Did I say $440 billion? Make that a trillion -- 1,000,000,000 dollars that Lockheed Martin (NYSE:LMT) may reap from sales of its F-35 Lightning II warplane over the next 57 years.

Keying off reports that Singapore wants 100 of Lockheed's new fighter jets, and that Israel has upped its wish list to 100 as well, Reuters yesterday quoted an Air Force general making the following prediction: The F-35 is "on course to become a $1 trillion venture worldwide through 2065, when the last scheduled to be built would reach the end of its projected service life." (Little wonder that Boeing (NYSE:BA) fought so hard for this contract.)

Lies, damn lies, and trillion-dollar statistics
Of course, the general's assertion has to be taken with a few grains of salt. Firstly, we're looking 57 years into the future. Pricing a program that will run the better part of a century is, of necessity, an exercise in guesswork. Secondly, the "trillion-dollar" label is just a little too round, a little too convenient, to take at face value. I mean, what kinds of dollars are we talking about -- 2008 dollars? Inflation-emaciated 2065 dollars? Some compromise amalgamation of the two?
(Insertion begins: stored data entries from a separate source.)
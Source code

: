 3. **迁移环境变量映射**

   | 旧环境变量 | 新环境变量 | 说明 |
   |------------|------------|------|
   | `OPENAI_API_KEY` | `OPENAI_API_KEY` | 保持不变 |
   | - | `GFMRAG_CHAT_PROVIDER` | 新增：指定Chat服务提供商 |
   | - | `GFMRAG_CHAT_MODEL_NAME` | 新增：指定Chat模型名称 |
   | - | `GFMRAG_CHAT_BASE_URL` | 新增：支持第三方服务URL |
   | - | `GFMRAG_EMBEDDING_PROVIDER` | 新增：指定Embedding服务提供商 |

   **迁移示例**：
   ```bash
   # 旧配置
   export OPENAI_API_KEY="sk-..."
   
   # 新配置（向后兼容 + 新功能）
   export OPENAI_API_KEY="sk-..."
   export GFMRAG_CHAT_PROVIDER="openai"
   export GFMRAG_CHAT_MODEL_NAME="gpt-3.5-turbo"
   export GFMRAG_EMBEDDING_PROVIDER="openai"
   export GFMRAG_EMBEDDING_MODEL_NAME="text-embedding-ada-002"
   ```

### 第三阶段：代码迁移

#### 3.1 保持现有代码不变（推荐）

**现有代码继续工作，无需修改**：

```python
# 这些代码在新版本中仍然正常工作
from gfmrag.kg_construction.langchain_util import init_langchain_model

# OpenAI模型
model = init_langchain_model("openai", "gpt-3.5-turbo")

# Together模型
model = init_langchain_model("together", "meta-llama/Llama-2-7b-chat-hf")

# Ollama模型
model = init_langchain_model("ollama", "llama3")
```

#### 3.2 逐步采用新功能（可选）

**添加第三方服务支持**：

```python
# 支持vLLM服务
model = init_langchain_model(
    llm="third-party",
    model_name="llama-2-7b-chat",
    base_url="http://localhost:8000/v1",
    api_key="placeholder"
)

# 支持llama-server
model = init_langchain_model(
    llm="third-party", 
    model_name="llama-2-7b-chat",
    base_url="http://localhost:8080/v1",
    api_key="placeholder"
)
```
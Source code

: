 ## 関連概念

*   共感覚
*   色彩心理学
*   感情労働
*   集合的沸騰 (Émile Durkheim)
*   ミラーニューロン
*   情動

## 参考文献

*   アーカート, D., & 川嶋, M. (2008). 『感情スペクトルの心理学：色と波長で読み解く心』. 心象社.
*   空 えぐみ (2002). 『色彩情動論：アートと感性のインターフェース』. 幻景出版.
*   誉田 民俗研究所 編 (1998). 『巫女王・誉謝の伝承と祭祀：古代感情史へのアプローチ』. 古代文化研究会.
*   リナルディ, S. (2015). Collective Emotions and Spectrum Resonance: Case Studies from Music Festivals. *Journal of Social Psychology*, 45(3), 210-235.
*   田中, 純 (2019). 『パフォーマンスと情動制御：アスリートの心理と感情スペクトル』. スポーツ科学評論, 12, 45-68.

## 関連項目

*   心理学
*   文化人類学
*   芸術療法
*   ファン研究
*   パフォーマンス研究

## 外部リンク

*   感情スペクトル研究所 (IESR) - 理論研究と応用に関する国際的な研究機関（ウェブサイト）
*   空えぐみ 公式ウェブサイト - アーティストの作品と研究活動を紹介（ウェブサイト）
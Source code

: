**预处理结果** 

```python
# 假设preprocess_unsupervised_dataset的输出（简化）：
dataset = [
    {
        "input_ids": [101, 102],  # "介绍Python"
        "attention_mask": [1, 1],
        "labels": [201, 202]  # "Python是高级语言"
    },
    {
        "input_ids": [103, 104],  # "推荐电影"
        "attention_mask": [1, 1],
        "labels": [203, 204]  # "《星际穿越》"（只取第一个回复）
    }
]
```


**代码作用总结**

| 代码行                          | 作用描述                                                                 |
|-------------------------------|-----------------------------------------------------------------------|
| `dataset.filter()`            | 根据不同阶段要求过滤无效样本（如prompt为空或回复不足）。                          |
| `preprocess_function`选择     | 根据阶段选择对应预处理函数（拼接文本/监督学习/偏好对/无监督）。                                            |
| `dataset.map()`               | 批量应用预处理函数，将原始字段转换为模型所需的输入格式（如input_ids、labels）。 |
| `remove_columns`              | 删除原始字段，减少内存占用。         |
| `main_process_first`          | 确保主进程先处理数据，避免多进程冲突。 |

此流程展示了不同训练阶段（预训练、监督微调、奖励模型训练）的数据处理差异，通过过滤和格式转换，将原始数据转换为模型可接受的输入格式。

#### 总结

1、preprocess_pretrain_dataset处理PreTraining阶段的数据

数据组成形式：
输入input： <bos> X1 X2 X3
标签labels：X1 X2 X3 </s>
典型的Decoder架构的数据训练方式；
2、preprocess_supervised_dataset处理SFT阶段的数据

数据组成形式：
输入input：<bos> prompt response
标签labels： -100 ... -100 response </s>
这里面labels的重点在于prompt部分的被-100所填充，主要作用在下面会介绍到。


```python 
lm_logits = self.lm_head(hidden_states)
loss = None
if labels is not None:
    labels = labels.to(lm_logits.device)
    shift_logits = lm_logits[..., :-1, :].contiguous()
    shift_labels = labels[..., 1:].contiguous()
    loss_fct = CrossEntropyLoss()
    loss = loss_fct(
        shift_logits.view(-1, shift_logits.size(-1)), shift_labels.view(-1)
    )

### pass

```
Still, the F-35 is a big deal, and means big business for Lockheed and manufacturing partners Northrop Grumman (NYSE:NOC), GE (NYSE:GE), and United Technologies (NYSE:UTX). Investors worried about future F-16 sales can take some comfort in Lockheed's trillion-dollar potential. Averaged out over the 57 years the F-35 could be in service, $1 trillion works out to about $17.5 billion per year. That's about 40% of what Lockheed booked last year -- all from a single product. It doesn't even factor in the billions Lockheed will earn from:

  • Continuing sales of the venerable F-16.
  • The potentially $1.2 billion TSA contract it won recently.
  • An even more potential victory in the contest to build the Army's new Humvee (Lockheed is bidding along with BAE Systems and Alcoa (NYSE:AA)).
  • And scores more ventures besides.

A trillion here, a trillion there ...
If all that fails to reassure you, consider one more factoid. In working up his trillion-dollar premise, the general in question calculated "what it costs to develop, buy, upgrade, sustain and fly more than 3,000 airplanes through their entire scheduled life cycle." That accounts for the 3,100 planes the U.S. and its eight partner nations (Britain, Italy, the Netherlands, Turkey, Canada, Australia, Denmark, and Norway) presently plan to buy.

But it leaves out potential purchases by the other 180-odd nations of the globe. At 100 planes a pop, it won't take a lot of taggers-on to vault the F-35 past the trillion-dollar mark.